Thursday was the most active day of all, which I somehow negotiated with a hangover. I dragged myself to Chia Suan Chong’s early bird guidance on how to be a freelancer, before breakfast!  Following JJ Wilson’s disappointing plenary on ‘ELT and social justice: Opportunities in a Time of Chaos’, I took in several talks on a learning technologies theme. This was the LTSIG day, with presentations by David Read on ‘creating interactive EAP content’, Diana Conheeney & Maria Guiney on using student created videos for assessment and, before lunch, David Dodgson on ‘connected development and teacher reflection’. Immediately after this talk, I watched Sophia Mavridi being interviewed by Spanish vlogger, Amadeu Marin.   I make a brief appearance. That recording is here.

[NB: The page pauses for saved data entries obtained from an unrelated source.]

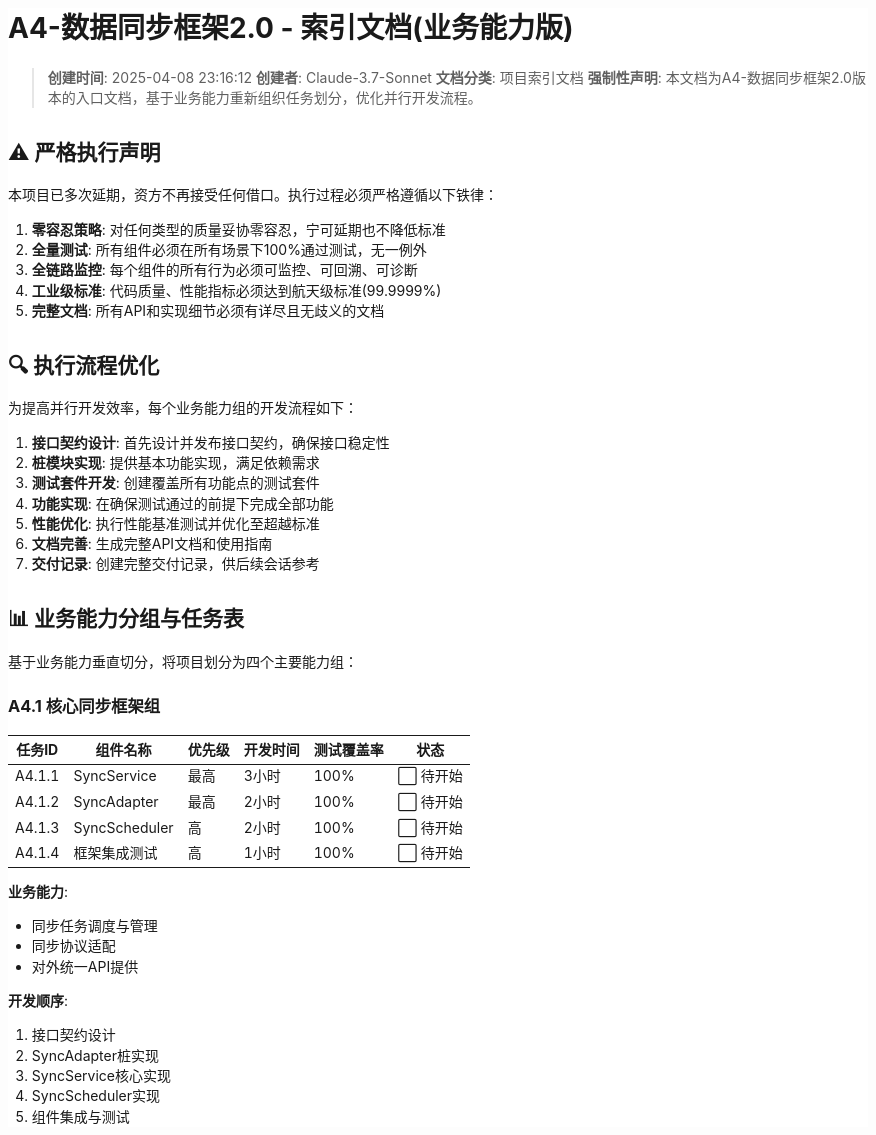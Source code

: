 # A4-数据同步框架2.0 - 索引文档(业务能力版)

> **创建时间**: 2025-04-08 23:16:12
> **创建者**: Claude-3.7-Sonnet
> **文档分类**: 项目索引文档
> **强制性声明**: 本文档为A4-数据同步框架2.0版本的入口文档，基于业务能力重新组织任务划分，优化并行开发流程。

## ⚠️ 严格执行声明

本项目已多次延期，资方不再接受任何借口。执行过程必须严格遵循以下铁律：

1. **零容忍策略**: 对任何类型的质量妥协零容忍，宁可延期也不降低标准
2. **全量测试**: 所有组件必须在所有场景下100%通过测试，无一例外
3. **全链路监控**: 每个组件的所有行为必须可监控、可回溯、可诊断
4. **工业级标准**: 代码质量、性能指标必须达到航天级标准(99.9999%)
5. **完整文档**: 所有API和实现细节必须有详尽且无歧义的文档

## 🔍 执行流程优化

为提高并行开发效率，每个业务能力组的开发流程如下：

1. **接口契约设计**: 首先设计并发布接口契约，确保接口稳定性
2. **桩模块实现**: 提供基本功能实现，满足依赖需求
3. **测试套件开发**: 创建覆盖所有功能点的测试套件
4. **功能实现**: 在确保测试通过的前提下完成全部功能
5. **性能优化**: 执行性能基准测试并优化至超越标准
6. **文档完善**: 生成完整API文档和使用指南
7. **交付记录**: 创建完整交付记录，供后续会话参考

## 📊 业务能力分组与任务表

基于业务能力垂直切分，将项目划分为四个主要能力组：

### A4.1 核心同步框架组

| 任务ID | 组件名称 | 优先级 | 开发时间 | 测试覆盖率 | 状态 |
|-------|---------|-------|---------|-------------|------|
| A4.1.1 | SyncService | 最高 | 3小时 | 100% | ⬜ 待开始 |
| A4.1.2 | SyncAdapter | 最高 | 2小时 | 100% | ⬜ 待开始 |
| A4.1.3 | SyncScheduler | 高 | 2小时 | 100% | ⬜ 待开始 |
| A4.1.4 | 框架集成测试 | 高 | 1小时 | 100% | ⬜ 待开始 |

**业务能力**: 
- 同步任务调度与管理
- 同步协议适配
- 对外统一API提供

**开发顺序**:
1. 接口契约设计
2. SyncAdapter桩实现
3. SyncService核心实现
4. SyncScheduler实现
5. 组件集成与测试
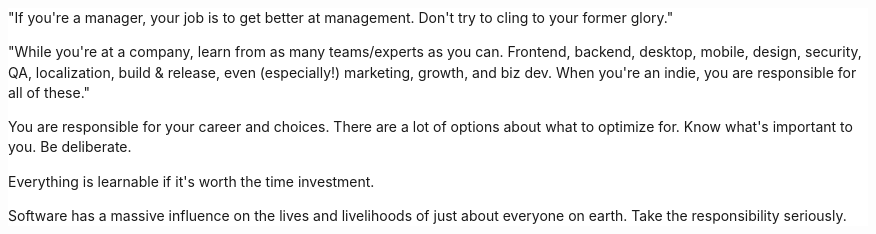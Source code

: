 "If you're a manager, your job is to get better at management. Don't try to cling to your former glory."

"While you're at a company, learn from as many teams/experts as you can. Frontend, backend, desktop, mobile, design, security, QA, localization, build & release, even (especially!) marketing, growth, and biz dev. When you're an indie, you are responsible for all of these."

You are responsible for your career and choices. There are a lot of options about what to optimize for. Know what's important to you. Be deliberate.

Everything is learnable if it's worth the time investment.

Software has a massive influence on the lives and livelihoods of just about everyone on earth. Take the responsibility seriously.
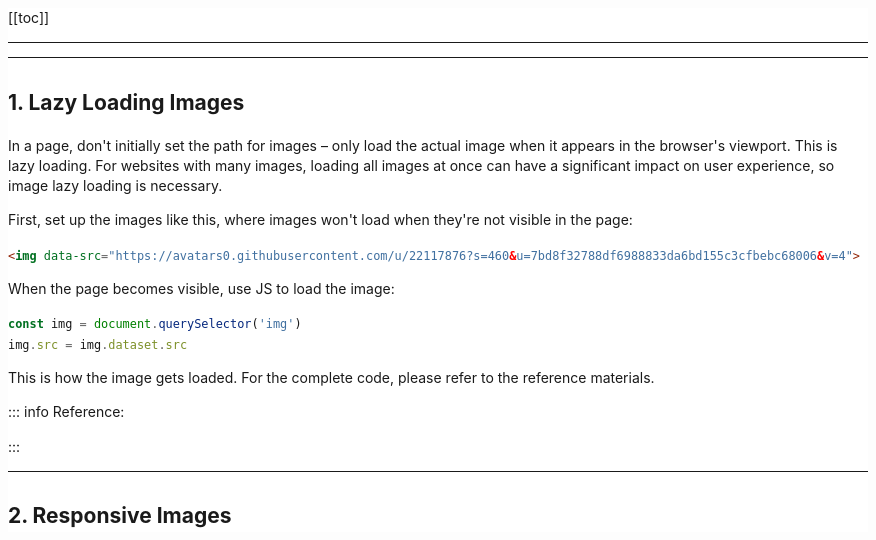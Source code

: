 [[toc]]

---

<SiteInfo
  name="The Front-End Performance Optimization Handbook – Tips and Strategies for Devs"
  desc="When you’re building a website, you’ll want it to be responsive, fast, and efficient. This means making sure the site loads quickly, runs smoothly, and provides a seamless experience for your users, among other things. So as you build, you’ll want to..."
  url="https://freecodecamp.org/news/the-front-end-performance-optimization-handbook#heading-image-optimization"
  logo="https://cdn.freecodecamp.org/universal/favicons/favicon.ico"
  preview="https://cdn.hashnode.com/res/hashnode/image/upload/v1746468304666/ca24ac6b-1591-4abf-a544-739fbfaecf49.png"/>

---

## 1. Lazy Loading Images

In a page, don't initially set the path for images – only load the actual image when it appears in the browser's viewport. This is lazy loading. For websites with many images, loading all images at once can have a significant impact on user experience, so image lazy loading is necessary.

First, set up the images like this, where images won't load when they're not visible in the page:

```html
<img data-src="https://avatars0.githubusercontent.com/u/22117876?s=460&u=7bd8f32788df6988833da6bd155c3cfbebc68006&v=4">
```

When the page becomes visible, use JS to load the image:

```js
const img = document.querySelector('img')
img.src = img.dataset.src
```

This is how the image gets loaded. For the complete code, please refer to the reference materials.

::: info Reference:

<SiteInfo
  name="Lazy loading - Performance | MDN"
  desc="Lazy loading is a strategy to identify resources as non-blocking (non-critical) and load these only when needed. It's a way to shorten the length of the critical rendering path, which translates into reduced page load times."
  url="https://developer.mozilla.org/en-US/docs/Web/Performance/Guides/Lazy_loading/"
  logo="https://developer.mozilla.org/favicon.ico"
  preview="https://developer.mozilla.org/mdn-social-share.d893525a4fb5fb1f67a2.png"/>

:::

---

## 2. Responsive Images
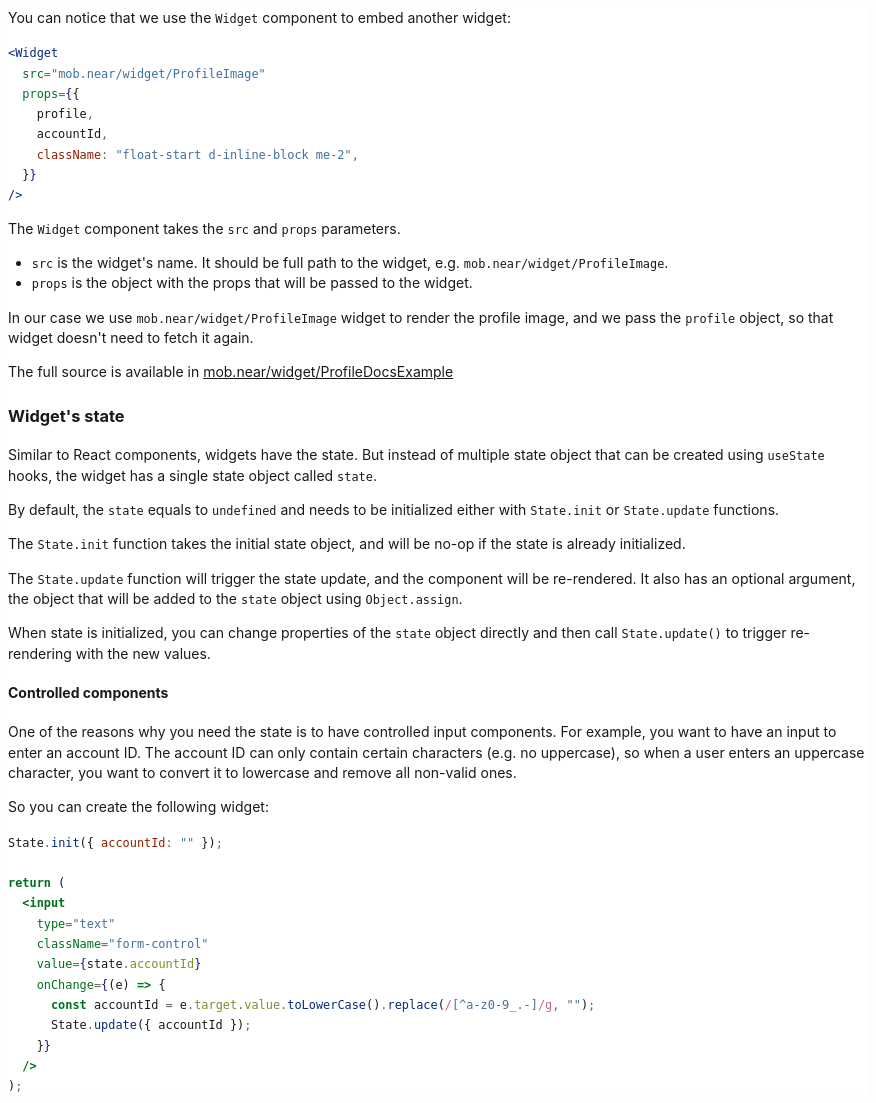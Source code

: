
 ```jsx
```

You can notice that we use the `Widget` component to embed another widget:
```jsx
<Widget
  src="mob.near/widget/ProfileImage"
  props={{
    profile,
    accountId,
    className: "float-start d-inline-block me-2",
  }}
/>
```

The `Widget` component takes the `src` and `props` parameters.
- `src` is the widget's name. It should be full path to the widget, e.g. `mob.near/widget/ProfileImage`.
- `props` is the object with the props that will be passed to the widget.

In our case we use `mob.near/widget/ProfileImage` widget to render the profile image, and we pass the `profile` object, so that widget doesn't need to fetch it again.

The full source is available in [mob.near/widget/ProfileDocsExample](https://near.social/#/mob.near/widget/WidgetSource?src=mob.near/widget/ProfileDocsExample)

### Widget's state

Similar to React components, widgets have the state.
But instead of multiple state object that can be created using `useState` hooks, the widget has a single state object called `state`.

By default, the `state` equals to `undefined` and needs to be initialized either with `State.init` or `State.update` functions.

The `State.init` function takes the initial state object, and will be no-op if the state is already initialized.

The `State.update` function will trigger the state update, and the component will be re-rendered.
It also has an optional argument, the object that will be added to the `state` object using `Object.assign`.

When state is initialized, you can change properties of the `state` object directly and then call `State.update()` to trigger re-rendering with the new values.

#### Controlled components

One of the reasons why you need the state is to have controlled input components.
For example, you want to have an input to enter an account ID.
The account ID can only contain certain characters (e.g. no uppercase), so when a user enters an uppercase character, you want to convert it to lowercase and remove all non-valid ones.

So you can create the following widget:
```jsx
State.init({ accountId: "" });

return (
  <input
    type="text"
    className="form-control"
    value={state.accountId}
    onChange={(e) => {
      const accountId = e.target.value.toLowerCase().replace(/[^a-z0-9_.-]/g, "");
      State.update({ accountId });
    }}
  />
);
```
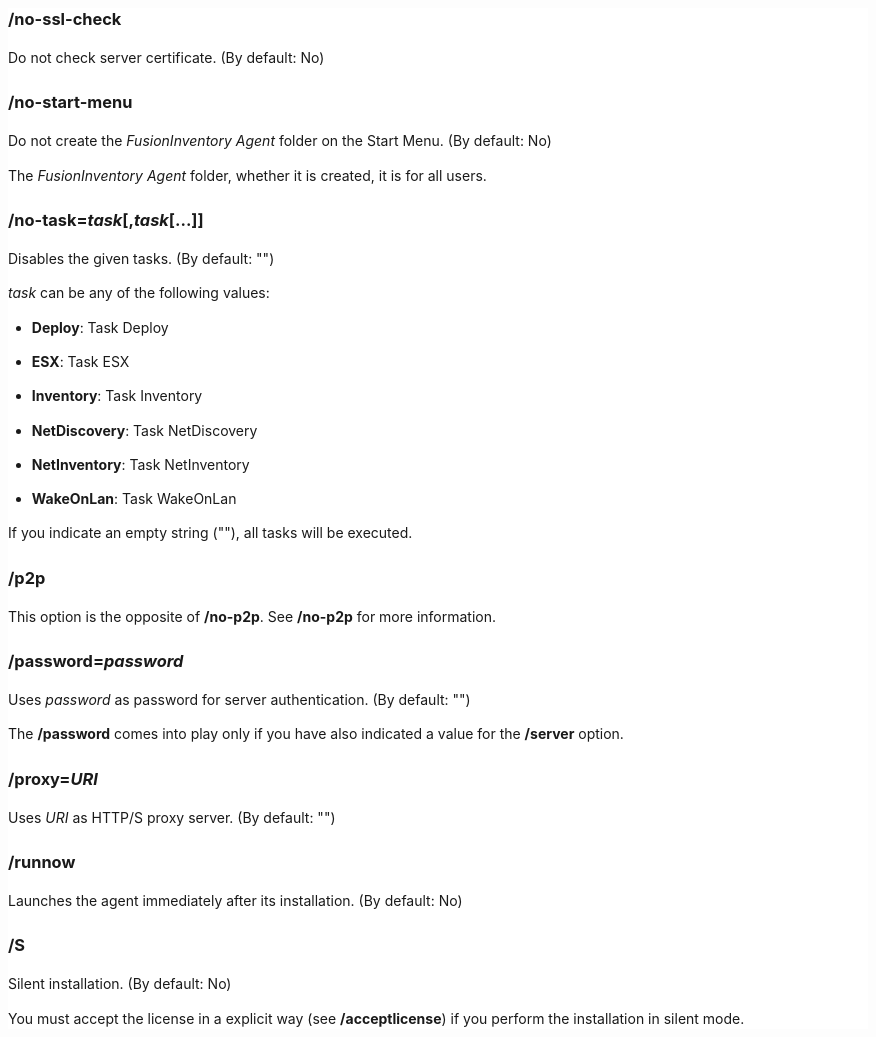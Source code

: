 ### /no-ssl-check

Do not check server certificate. (By default: No)

### /no-start-menu

Do not create the *FusionInventory Agent* folder on the Start Menu. (By
default: No)

The *FusionInventory Agent* folder, whether it is created, it is for all
users.

### /no-task=*task*[,*task*[...]]

Disables the given tasks. (By default: "")

*task* can be any of the following values:

* **Deploy**: Task Deploy

* **ESX**: Task ESX

* **Inventory**: Task Inventory

* **NetDiscovery**: Task NetDiscovery

* **NetInventory**: Task NetInventory

* **WakeOnLan**: Task WakeOnLan

If you indicate an empty string (""), all tasks will be executed.

### /p2p

This option is the opposite of **/no-p2p**. See **/no-p2p** for more
information.

### /password=*password*

Uses *password* as password for server authentication. (By default: "")

The **/password** comes into play only if you have also indicated a
value for the **/server** option.

### /proxy=*URI*

Uses *URI* as HTTP/S proxy server. (By default: "")

### /runnow

Launches the agent immediately after its installation. (By default: No)

### /S

Silent installation. (By default: No)

You must accept the license in a explicit way (see **/acceptlicense**)
if you perform the installation in silent mode.

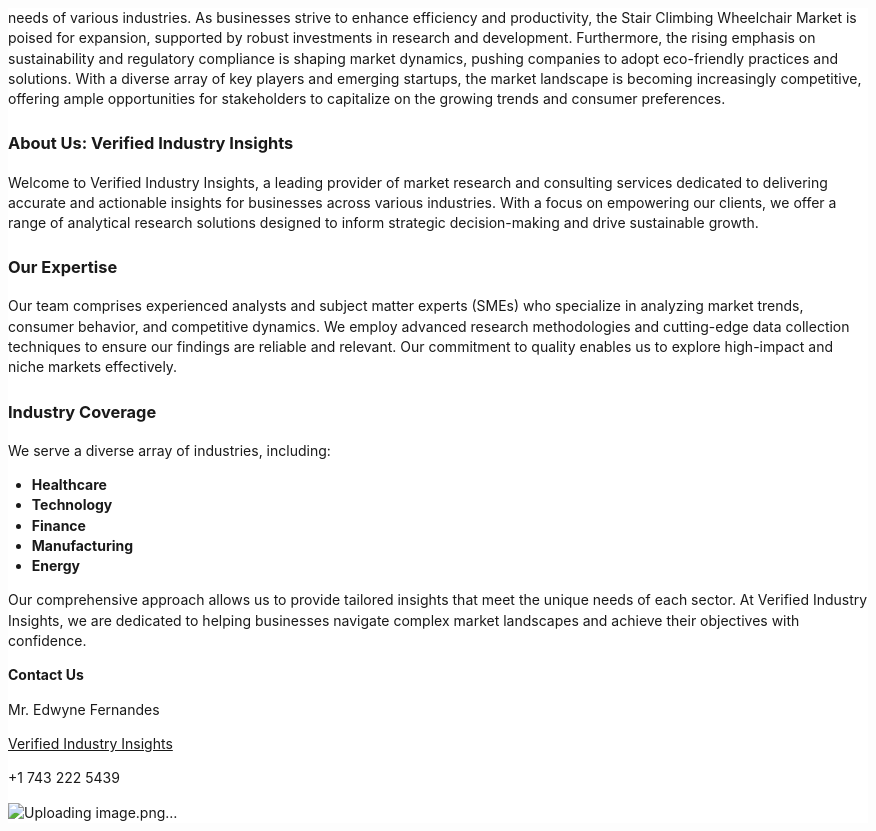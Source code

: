 needs of various industries. As businesses strive to enhance efficiency and productivity, the Stair Climbing Wheelchair Market is poised for expansion, supported by robust investments in research and development. Furthermore, the rising emphasis on sustainability and regulatory compliance is shaping market dynamics, pushing companies to adopt eco-friendly practices and solutions. With a diverse array of key players and emerging startups, the market landscape is becoming increasingly competitive, offering ample opportunities for stakeholders to capitalize on the growing trends and consumer preferences.</p><h3>About Us: Verified Industry Insights</h3><p>Welcome to Verified Industry Insights, a leading provider of market research and consulting services dedicated to delivering accurate and actionable insights for businesses across various industries. With a focus on empowering our clients, we offer a range of analytical research solutions designed to inform strategic decision-making and drive sustainable growth.</p><h3>Our Expertise</h3><p>Our team comprises experienced analysts and subject matter experts (SMEs) who specialize in analyzing market trends, consumer behavior, and competitive dynamics. We employ advanced research methodologies and cutting-edge data collection techniques to ensure our findings are reliable and relevant. Our commitment to quality enables us to explore high-impact and niche markets effectively.</p><h3>Industry Coverage</h3><p>We serve a diverse array of industries, including:</p><ul><li><strong>Healthcare</strong></li><li><strong>Technology</strong></li><li><strong>Finance</strong></li><li><strong>Manufacturing</strong></li><li><strong>Energy</strong></li></ul><p>Our comprehensive approach allows us to provide tailored insights that meet the unique needs of each sector. At Verified Industry Insights, we are dedicated to helping businesses navigate complex market landscapes and achieve their objectives with confidence.</p><p><strong>Contact Us</strong></p><p>Mr. Edwyne Fernandes</p><p><a href="https://www.verifiedindustryinsights.com/">Verified Industry Insights</a></p><p>+1 743 222 5439</p>
![Uploading image.png…]()
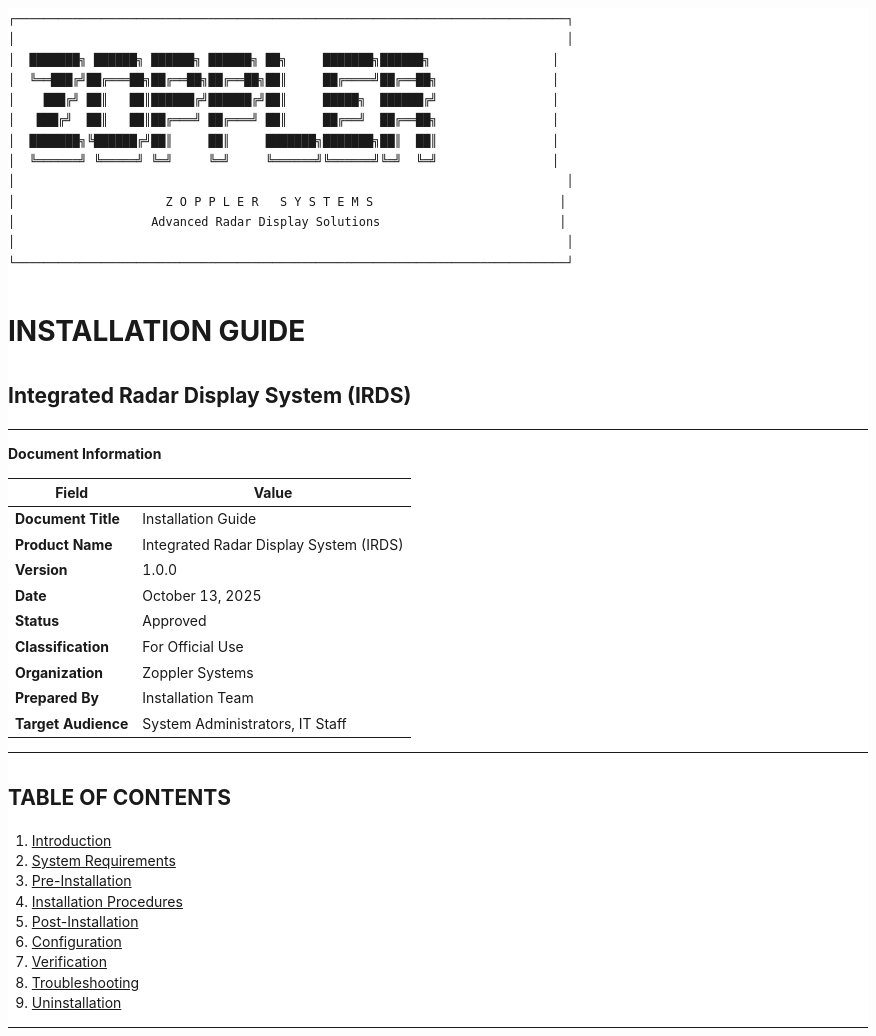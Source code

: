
 ```
┌─────────────────────────────────────────────────────────────────────────────┐
│                                                                             │
│  ███████╗ ██████╗ ██████╗ ██████╗ ██╗     ███████╗██████╗                 │
│  ╚══███╔╝██╔═══██╗██╔══██╗██╔══██╗██║     ██╔════╝██╔══██╗                │
│    ███╔╝ ██║   ██║██████╔╝██████╔╝██║     █████╗  ██████╔╝                │
│   ███╔╝  ██║   ██║██╔═══╝ ██╔═══╝ ██║     ██╔══╝  ██╔══██╗                │
│  ███████╗╚██████╔╝██║     ██║     ███████╗███████╗██║  ██║                │
│  ╚══════╝ ╚═════╝ ╚═╝     ╚═╝     ╚══════╝╚══════╝╚═╝  ╚═╝                │
│                                                                             │
│                     Z O P P L E R   S Y S T E M S                          │
│                   Advanced Radar Display Solutions                         │
│                                                                             │
└─────────────────────────────────────────────────────────────────────────────┘
```

# **INSTALLATION GUIDE**
## Integrated Radar Display System (IRDS)

---

**Document Information**

| Field | Value |
|-------|-------|
| **Document Title** | Installation Guide |
| **Product Name** | Integrated Radar Display System (IRDS) |
| **Version** | 1.0.0 |
| **Date** | October 13, 2025 |
| **Status** | Approved |
| **Classification** | For Official Use |
| **Organization** | Zoppler Systems |
| **Prepared By** | Installation Team |
| **Target Audience** | System Administrators, IT Staff |

---

## TABLE OF CONTENTS

1. [Introduction](#1-introduction)
2. [System Requirements](#2-system-requirements)
3. [Pre-Installation](#3-pre-installation)
4. [Installation Procedures](#4-installation-procedures)
5. [Post-Installation](#5-post-installation)
6. [Configuration](#6-configuration)
7. [Verification](#7-verification)
8. [Troubleshooting](#8-troubleshooting)
9. [Uninstallation](#9-uninstallation)

---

Joanna Budden presented on teenagers thriving in the digital world. There was Joe Dale’s quick fire green screening  app smash with included lots of funny moments, Nicky Hockley on myths and monsters and, finally, Gavin Dudeney’s teacher technology toolbox guide, which rounded off the day in a light-hearted way. Half way through was the LTSIG Open forum, where I was introduced by joint coordinator, Shaun Wilden, as a sub committee member.  I will write more about this whole day in a separate post for the LTSIG blog, once I have access to the recordings.  Meanwhile, there is a small slideshow of some of my photos below.  There is also a Storify of tweets and images from the day put together by Marisa Constantinides here.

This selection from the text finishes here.